Monday, May 10, 2010

AFRICA'S CENTURY? ONLY THE DREARY COMEDY TEAM OF GELDOF AND BONO BELIEVES THAT

POSTED RESPONSE TO AN EDITORIAL IN TORONTO'S GLOBE AND MAIL

The century is being invented before our eyes?

Who writes this stuff?

How do you invent a century?

And surely there are few options to something’s happening than “before our eyes,” a very tired cliché.

Well, I guess it’s the same person who writes the other nonsense in this editorial, such as, Africa being the site of the greatest transformation. You want transformation, you look to China and India, not Africa.

Africa is a disaster, pretty much from top to bottom.

Authoritarian governments. Corruption. Instability. Coups. Civil wars. Crime on a frightening scale.

Superstition with some of the most deadly beliefs on the planet, including the efficacy of albino body parts for health cures or the rights of male adults to rape village girls freely or the regular practice of about 3 million female genital mutilations each year.

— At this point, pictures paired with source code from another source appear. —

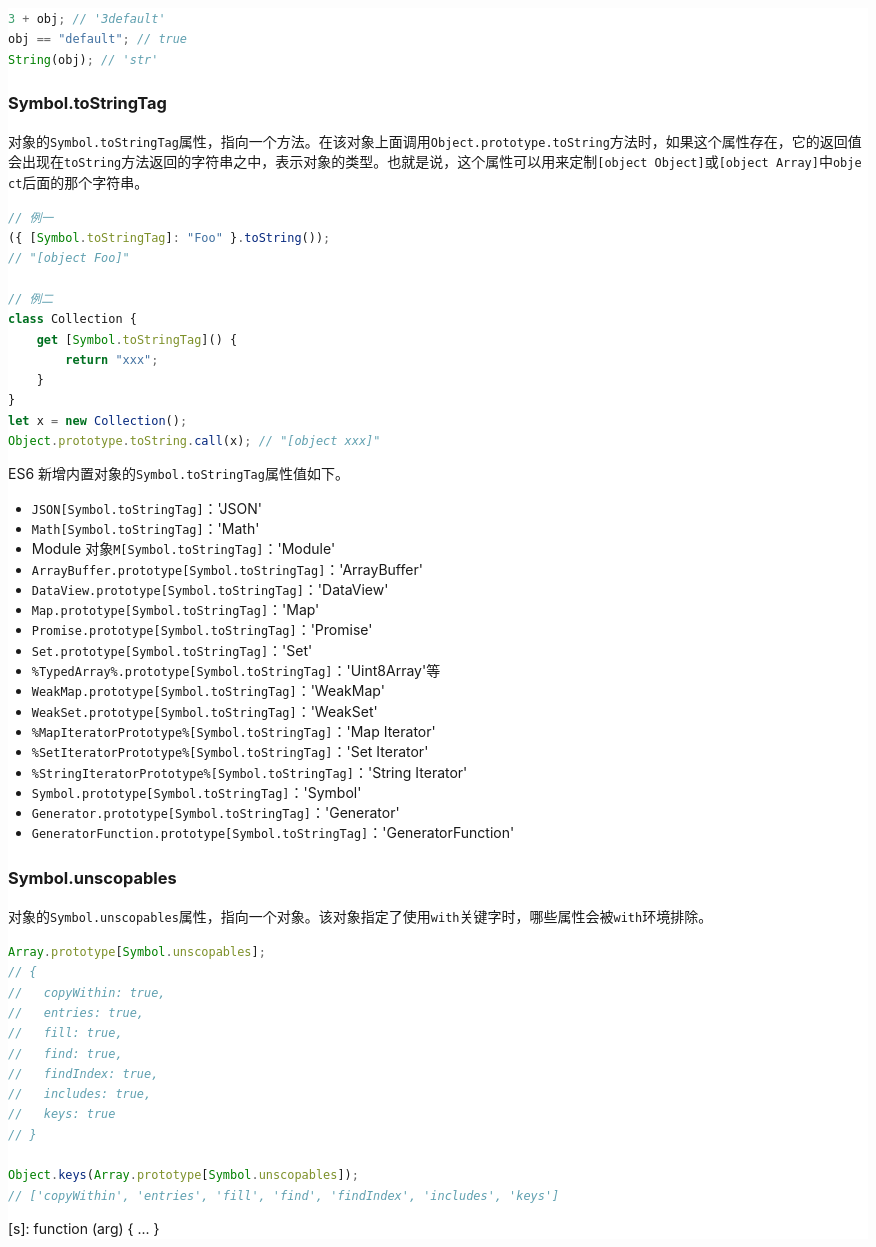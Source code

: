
 ```javascript
3 + obj; // '3default'
obj == "default"; // true
String(obj); // 'str'
```

### Symbol.toStringTag

对象的`Symbol.toStringTag`属性，指向一个方法。在该对象上面调用`Object.prototype.toString`方法时，如果这个属性存在，它的返回值会出现在`toString`方法返回的字符串之中，表示对象的类型。也就是说，这个属性可以用来定制`[object Object]`或`[object Array]`中`object`后面的那个字符串。

```javascript
// 例一
({ [Symbol.toStringTag]: "Foo" }.toString());
// "[object Foo]"

// 例二
class Collection {
    get [Symbol.toStringTag]() {
        return "xxx";
    }
}
let x = new Collection();
Object.prototype.toString.call(x); // "[object xxx]"
```

ES6 新增内置对象的`Symbol.toStringTag`属性值如下。

-   `JSON[Symbol.toStringTag]`：'JSON'
-   `Math[Symbol.toStringTag]`：'Math'
-   Module 对象`M[Symbol.toStringTag]`：'Module'
-   `ArrayBuffer.prototype[Symbol.toStringTag]`：'ArrayBuffer'
-   `DataView.prototype[Symbol.toStringTag]`：'DataView'
-   `Map.prototype[Symbol.toStringTag]`：'Map'
-   `Promise.prototype[Symbol.toStringTag]`：'Promise'
-   `Set.prototype[Symbol.toStringTag]`：'Set'
-   `%TypedArray%.prototype[Symbol.toStringTag]`：'Uint8Array'等
-   `WeakMap.prototype[Symbol.toStringTag]`：'WeakMap'
-   `WeakSet.prototype[Symbol.toStringTag]`：'WeakSet'
-   `%MapIteratorPrototype%[Symbol.toStringTag]`：'Map Iterator'
-   `%SetIteratorPrototype%[Symbol.toStringTag]`：'Set Iterator'
-   `%StringIteratorPrototype%[Symbol.toStringTag]`：'String Iterator'
-   `Symbol.prototype[Symbol.toStringTag]`：'Symbol'
-   `Generator.prototype[Symbol.toStringTag]`：'Generator'
-   `GeneratorFunction.prototype[Symbol.toStringTag]`：'GeneratorFunction'

### Symbol.unscopables

对象的`Symbol.unscopables`属性，指向一个对象。该对象指定了使用`with`关键字时，哪些属性会被`with`环境排除。

```javascript
Array.prototype[Symbol.unscopables];
// {
//   copyWithin: true,
//   entries: true,
//   fill: true,
//   find: true,
//   findIndex: true,
//   includes: true,
//   keys: true
// }

Object.keys(Array.prototype[Symbol.unscopables]);
// ['copyWithin', 'entries', 'fill', 'find', 'findIndex', 'includes', 'keys']
```


  [s]: function (arg) { ... }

The unending violence of Africa undoubtedly is owing in part to its high rate of natural increase in relation to its poor economies and often poor resources. Unfavorable population/resource ratios are associated with crime and violence generally, as for example in Haiti.

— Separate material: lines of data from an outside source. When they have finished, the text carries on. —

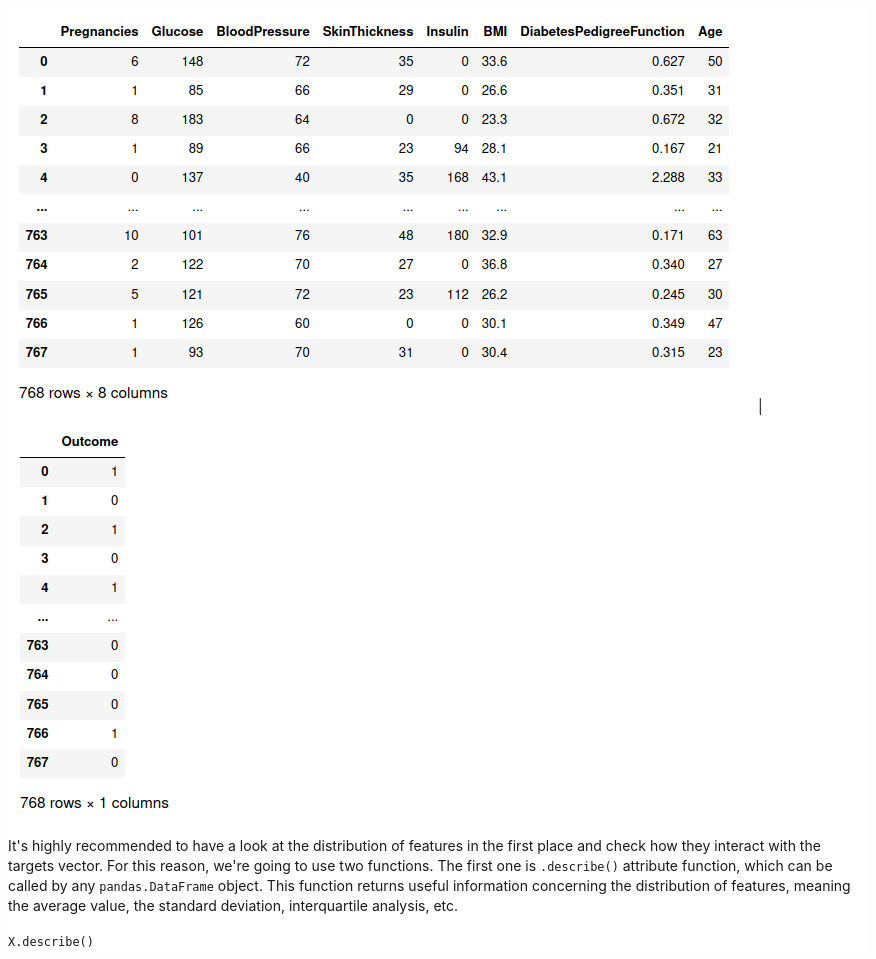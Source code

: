 ![](images/diabetes_X_e05.png)  |  ![](images/diabetes_y_e05.png)

It's highly recommended to have a look at the distribution of features in the first place and check how they interact with the targets vector. For this reason, we're going to use two functions. The first one is `.describe()` attribute function, which can be called by any `pandas.DataFrame` object. This function returns useful information concerning the distribution of features, meaning the average value, the standard deviation, interquartile analysis, etc. 

```python
X.describe()
```
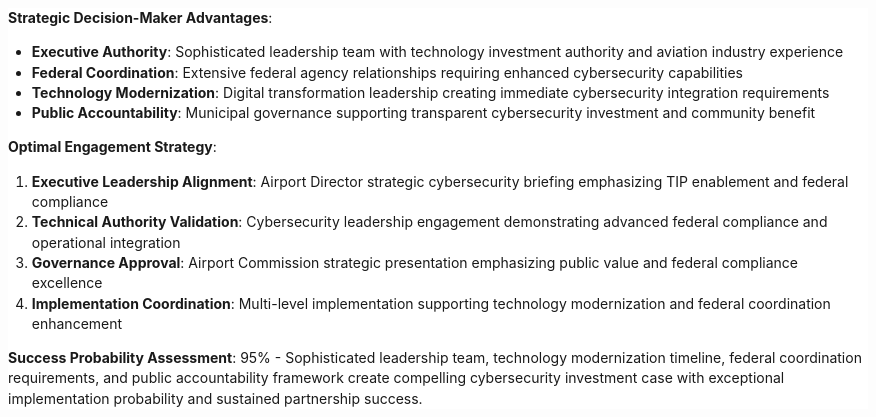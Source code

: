 **Strategic Decision-Maker Advantages**:
- **Executive Authority**: Sophisticated leadership team with technology investment authority and aviation industry experience
- **Federal Coordination**: Extensive federal agency relationships requiring enhanced cybersecurity capabilities
- **Technology Modernization**: Digital transformation leadership creating immediate cybersecurity integration requirements
- **Public Accountability**: Municipal governance supporting transparent cybersecurity investment and community benefit

**Optimal Engagement Strategy**:
1. **Executive Leadership Alignment**: Airport Director strategic cybersecurity briefing emphasizing TIP enablement and federal compliance
2. **Technical Authority Validation**: Cybersecurity leadership engagement demonstrating advanced federal compliance and operational integration
3. **Governance Approval**: Airport Commission strategic presentation emphasizing public value and federal compliance excellence
4. **Implementation Coordination**: Multi-level implementation supporting technology modernization and federal coordination enhancement

**Success Probability Assessment**: 95% - Sophisticated leadership team, technology modernization timeline, federal coordination requirements, and public accountability framework create compelling cybersecurity investment case with exceptional implementation probability and sustained partnership success.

African women frequently have babies at an age we regard as part of childhood.

The babies frequently get no attention or support from their fathers, who as often as not have no income in an often subsistence economy.

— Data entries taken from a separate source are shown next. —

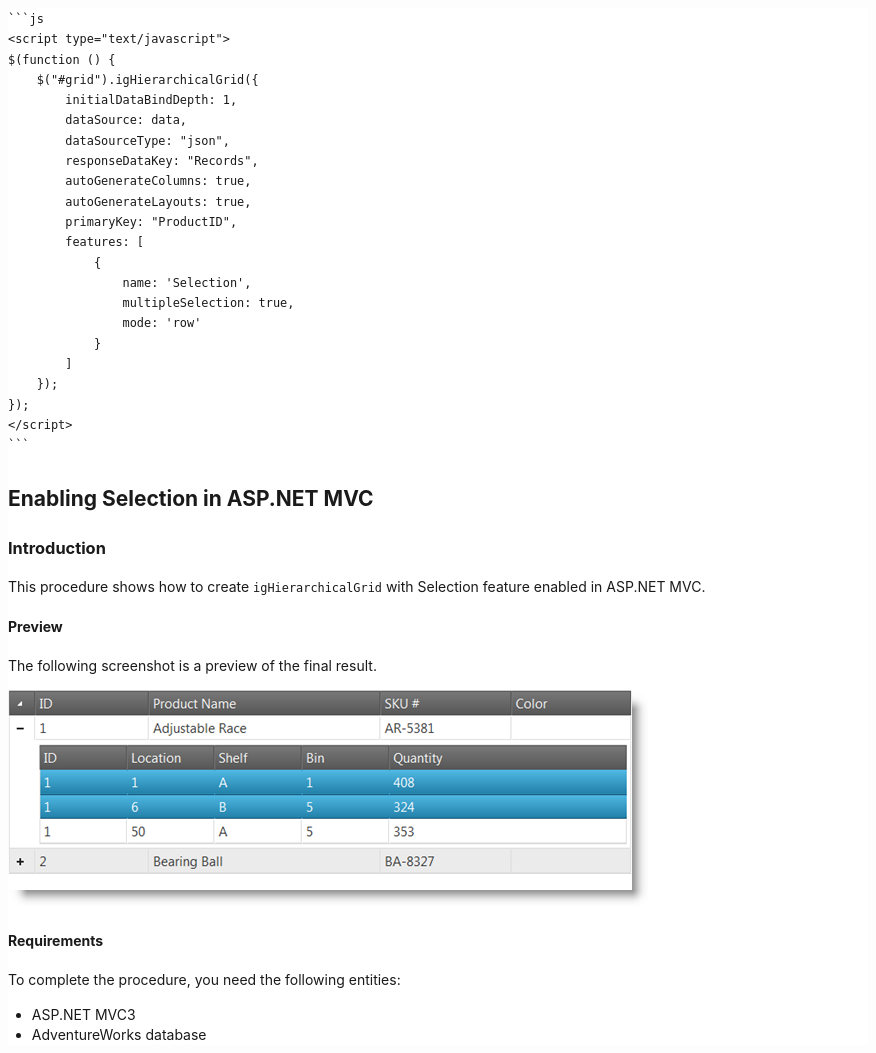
 	```js
	<script type="text/javascript">
	$(function () {
	    $("#grid").igHierarchicalGrid({
	        initialDataBindDepth: 1,
	        dataSource: data,
	        dataSourceType: "json",
	        responseDataKey: "Records",
	        autoGenerateColumns: true,
	        autoGenerateLayouts: true,
	        primaryKey: "ProductID",
	        features: [
	            {
	                name: 'Selection',
	                multipleSelection: true,
	                mode: 'row'
	            }
	        ]
	    });
	});
	</script>
	```

## <a id="mvc"></a> Enabling Selection in ASP.NET MVC
### Introduction

This procedure shows how to create `igHierarchicalGrid` with Selection feature enabled in ASP.NET MVC.

#### Preview

The following screenshot is a preview of the final result.

![](images/Enabling_igHierarchicalGrid_Selection_3.png)

#### Requirements

To complete the procedure, you need the following entities:

-   ASP.NET MVC3
-   AdventureWorks database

And that same economy has no capacity to absorb additional mouths.

The girls having the children get no education themselves.

Violent crime is found at rates exceeding any place else on earth. The rates of murder and rape are appalling and likely well understated owing to the lack of modern police and bureaucracy.

How does one set about changing that complex set of behaviors for hundreds of millions of people?

I don’t see how anyone who is not slightly delusional can write or speak of “now is Africa’s moment.”

Tens and tens of billions in aide have been poured into Africa over recent decades, and the results are what we observe today.

I suspect Africa will just grind on the way it is and has been a very long time.